Législatives : la 9ème législature, parachèvement de l’édification des institutions de l’Etat

 La prochaine Assemblée populaire nationale (APN), qui sera issue des élections du 12 juin, inaugurera la 9ème législature qui intervient dans des circonstances exceptionnelles marquées par la décision du président de la République, M. Abdelmadjid Tebboune, de dissoudre le Parlement et d’organiser des élections législatives anticipées, soit une année avant la fin du mandat de cette institution.

Cette décision, annoncée par le président Tebboune dans un discours à la nation le 18 février dernier, est venue en réponse aux revendications du Hirak du 22 février 2019 et pour barrer la route « à l’argent, sale ou pas », à travers des élections qui ouvriront leurs portes, notamment, aux jeunes qualifiés à même de leur permettre d’accéder aux institutions élues.

Cette manière de faire permettra d' »opérer un changement en injectant du sang neuf dans les organes de l’Etat et le parlement », a affirmé le chef de l’Etat.

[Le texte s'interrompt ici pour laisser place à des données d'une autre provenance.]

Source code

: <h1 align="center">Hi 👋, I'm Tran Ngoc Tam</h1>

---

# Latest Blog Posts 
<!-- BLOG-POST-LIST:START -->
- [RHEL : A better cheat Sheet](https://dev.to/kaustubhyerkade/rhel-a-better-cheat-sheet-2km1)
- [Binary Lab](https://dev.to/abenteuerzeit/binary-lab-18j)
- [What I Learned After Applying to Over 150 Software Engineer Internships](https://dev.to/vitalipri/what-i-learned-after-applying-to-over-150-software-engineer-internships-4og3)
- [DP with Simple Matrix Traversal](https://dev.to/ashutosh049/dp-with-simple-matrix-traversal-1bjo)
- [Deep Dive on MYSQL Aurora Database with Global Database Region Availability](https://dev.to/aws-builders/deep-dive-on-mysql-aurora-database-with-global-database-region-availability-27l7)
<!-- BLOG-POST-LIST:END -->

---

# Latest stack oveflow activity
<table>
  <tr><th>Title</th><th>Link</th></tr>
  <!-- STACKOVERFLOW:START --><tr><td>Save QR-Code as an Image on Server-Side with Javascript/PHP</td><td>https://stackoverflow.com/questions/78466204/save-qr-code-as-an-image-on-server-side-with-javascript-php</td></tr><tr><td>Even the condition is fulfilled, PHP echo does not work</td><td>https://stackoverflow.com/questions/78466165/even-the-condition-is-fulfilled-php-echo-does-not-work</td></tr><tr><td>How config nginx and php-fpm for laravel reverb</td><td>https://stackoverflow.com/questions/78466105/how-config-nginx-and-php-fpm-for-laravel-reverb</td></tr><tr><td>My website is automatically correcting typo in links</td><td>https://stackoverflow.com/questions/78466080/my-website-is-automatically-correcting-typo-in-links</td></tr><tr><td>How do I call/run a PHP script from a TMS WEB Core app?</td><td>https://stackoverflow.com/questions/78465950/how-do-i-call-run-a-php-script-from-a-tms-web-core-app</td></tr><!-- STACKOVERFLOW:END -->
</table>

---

Moins d’un mois de cette annonce, le président Tebboune a signé un décret portant convocation du corps électoral pour le 12 juin 2021 en vue des élections législatives conformément à la Constitution, ainsi que l’ordonnance portant loi organique relative au régime électoral.

Ces actions interviennent à la suite d’un processus de profondes réformes lancées par le président Tebboune, depuis son élection à la tête de la magistrature suprême du pays le 12 décembre 2019, consistant notamment à préparer une nouvelle Constitution que le peuple algérien a plébiscitée lors du référendum du 1er novembre 2020.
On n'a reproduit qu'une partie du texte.